Neutral citation: [2024] KECPT 218 (KLR)

Republic of Kenya

In the Cooperative Tribunal

Tribunal Case 468 of 2019

BM Kimemia, Chair, B Sawe, F Lotuiya, P. Gichuki, M Chesikaw & PO Aol, Members

March 7, 2024

Between

Johnson Gakuru Gachoki

Claimant

and

Fortune Sacco Society Limited

1st Respondent

Restorers Consult Auctioneers

2nd Respondent

Judgment

1. Before this Tribunal are two Notices of Motion Applications, one dated 9/8/2019, which was filed on the same day and another one dated 9/9/2019 which was equally filed the same day by the Claimant. Both Applications are anchored under Section 3 A of the Civil Procedure Act, order 40 of the Civil Procedure Rules and any other enabling provision of the law.

2. The records availed to this Tribunal by the Claimant and the Respondent show that on or about 28/6/2017, the Respondent granted a business loan facility of Kshs. 10,000,000/= to the Claimant. This was secured by a legal charge of two (2) properties namely Kabare/Mukara/506 and Kabare/Njiku/2000 with agreed monthly repayment installments of Kshs. 243,180/= per month for a term of five (5) years. The interest pegged on the loan facility was 16% per annum on reducing balance and any defaulted sum would attract an interest of 5%.

3. It is the testimony of both the Claimant and the Respondent that on or about 2/10/2017, the Claimant was granted another loan also called “Asset finance Loan” of Kshs. 10,800,000/= which was used to purchase a motor vehicle Registration No. KCN 087N and which was registered jointly between the Claimant and the Respondent. this loan was to be repaid within a period of 60 months at monthly installments of Kshs. 263,000/= at the same rates as the first loan.

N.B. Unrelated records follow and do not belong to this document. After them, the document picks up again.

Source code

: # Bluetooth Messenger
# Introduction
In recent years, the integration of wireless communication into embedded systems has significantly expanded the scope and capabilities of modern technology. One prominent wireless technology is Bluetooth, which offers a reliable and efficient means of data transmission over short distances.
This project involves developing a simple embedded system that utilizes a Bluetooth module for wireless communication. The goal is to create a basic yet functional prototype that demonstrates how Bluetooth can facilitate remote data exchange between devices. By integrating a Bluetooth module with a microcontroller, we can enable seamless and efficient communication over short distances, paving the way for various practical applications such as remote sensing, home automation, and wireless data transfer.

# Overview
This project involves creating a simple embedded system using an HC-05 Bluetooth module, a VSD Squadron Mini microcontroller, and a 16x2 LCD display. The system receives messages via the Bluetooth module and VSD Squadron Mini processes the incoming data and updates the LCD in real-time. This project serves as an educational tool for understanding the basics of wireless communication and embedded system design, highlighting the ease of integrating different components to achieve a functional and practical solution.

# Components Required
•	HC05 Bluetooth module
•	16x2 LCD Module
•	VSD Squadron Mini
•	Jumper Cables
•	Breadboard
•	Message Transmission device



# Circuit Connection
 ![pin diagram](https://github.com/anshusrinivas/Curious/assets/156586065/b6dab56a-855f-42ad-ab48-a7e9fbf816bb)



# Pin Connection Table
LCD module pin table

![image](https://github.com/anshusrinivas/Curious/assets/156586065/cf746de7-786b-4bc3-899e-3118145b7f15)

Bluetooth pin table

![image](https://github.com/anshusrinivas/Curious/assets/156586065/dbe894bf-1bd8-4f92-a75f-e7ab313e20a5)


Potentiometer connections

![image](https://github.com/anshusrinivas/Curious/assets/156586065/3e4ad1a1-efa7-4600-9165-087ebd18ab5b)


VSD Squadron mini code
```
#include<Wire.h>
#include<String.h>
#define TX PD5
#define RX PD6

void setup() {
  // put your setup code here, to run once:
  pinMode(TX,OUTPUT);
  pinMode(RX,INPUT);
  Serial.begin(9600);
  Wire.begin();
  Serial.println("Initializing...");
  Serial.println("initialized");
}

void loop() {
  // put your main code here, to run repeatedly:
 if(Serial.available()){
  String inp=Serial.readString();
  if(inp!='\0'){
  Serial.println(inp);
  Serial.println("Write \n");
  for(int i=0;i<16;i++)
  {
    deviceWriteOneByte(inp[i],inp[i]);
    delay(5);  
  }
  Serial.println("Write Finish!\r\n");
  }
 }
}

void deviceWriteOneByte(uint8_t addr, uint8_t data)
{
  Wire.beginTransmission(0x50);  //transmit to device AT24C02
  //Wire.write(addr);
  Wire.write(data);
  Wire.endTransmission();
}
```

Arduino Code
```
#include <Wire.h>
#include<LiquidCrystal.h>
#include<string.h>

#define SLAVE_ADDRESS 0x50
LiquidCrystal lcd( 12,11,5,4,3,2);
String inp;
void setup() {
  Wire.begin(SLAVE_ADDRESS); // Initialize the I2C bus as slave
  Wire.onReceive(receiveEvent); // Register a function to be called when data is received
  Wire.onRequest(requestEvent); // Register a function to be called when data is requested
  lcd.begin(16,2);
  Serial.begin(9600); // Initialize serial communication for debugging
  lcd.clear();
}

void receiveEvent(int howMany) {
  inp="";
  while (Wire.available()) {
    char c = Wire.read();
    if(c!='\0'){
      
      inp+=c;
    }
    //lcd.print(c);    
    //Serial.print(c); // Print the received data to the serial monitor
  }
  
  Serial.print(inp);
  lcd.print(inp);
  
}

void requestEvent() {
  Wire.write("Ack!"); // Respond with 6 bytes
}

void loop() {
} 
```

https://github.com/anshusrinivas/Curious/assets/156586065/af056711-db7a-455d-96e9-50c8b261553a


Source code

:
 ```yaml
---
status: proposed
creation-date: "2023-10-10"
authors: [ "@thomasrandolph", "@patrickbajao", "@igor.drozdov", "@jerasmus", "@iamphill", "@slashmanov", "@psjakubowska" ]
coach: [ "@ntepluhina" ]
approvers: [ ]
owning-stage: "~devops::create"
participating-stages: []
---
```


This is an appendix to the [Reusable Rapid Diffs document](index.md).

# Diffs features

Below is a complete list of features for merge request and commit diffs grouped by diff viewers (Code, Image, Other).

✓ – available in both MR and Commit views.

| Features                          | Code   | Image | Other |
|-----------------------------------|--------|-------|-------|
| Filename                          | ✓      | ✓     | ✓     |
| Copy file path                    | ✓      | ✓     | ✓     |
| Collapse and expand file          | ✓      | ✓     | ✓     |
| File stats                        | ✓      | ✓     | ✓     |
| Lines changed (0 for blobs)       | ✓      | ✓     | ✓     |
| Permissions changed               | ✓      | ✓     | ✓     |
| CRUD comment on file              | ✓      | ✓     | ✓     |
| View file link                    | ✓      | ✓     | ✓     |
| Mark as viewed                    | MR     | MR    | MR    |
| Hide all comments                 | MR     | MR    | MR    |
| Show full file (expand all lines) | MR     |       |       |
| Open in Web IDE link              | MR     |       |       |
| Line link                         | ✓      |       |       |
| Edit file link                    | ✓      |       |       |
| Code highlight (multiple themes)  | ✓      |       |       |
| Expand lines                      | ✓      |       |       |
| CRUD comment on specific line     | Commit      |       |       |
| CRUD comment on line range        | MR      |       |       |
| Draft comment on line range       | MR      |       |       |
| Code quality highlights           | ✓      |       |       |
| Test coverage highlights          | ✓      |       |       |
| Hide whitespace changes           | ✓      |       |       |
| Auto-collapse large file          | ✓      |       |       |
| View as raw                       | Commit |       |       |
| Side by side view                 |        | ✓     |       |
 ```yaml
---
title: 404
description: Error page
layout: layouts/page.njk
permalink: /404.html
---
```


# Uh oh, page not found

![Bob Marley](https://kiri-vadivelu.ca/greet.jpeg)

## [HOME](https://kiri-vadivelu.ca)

4. That both the Claimant and the Respondent had a good business relationship evidenced by their several negotiations and compromises especially where the Claimant failed to pay the installments in time. According to the Claimant, he experienced financial difficulty around July 2019 when the Lorry broke down of which he stated thus:“that sometime in July 2019 the lorry broke down and I was unable to service the loan as agreed nut I made sure I repaid the loan despite not meeting the target.”It is at this point in time that the rain started biting the claimant when the Respondent instructed the 2nd Respondent to attach the lorry because of failure to repay the installments as agreed.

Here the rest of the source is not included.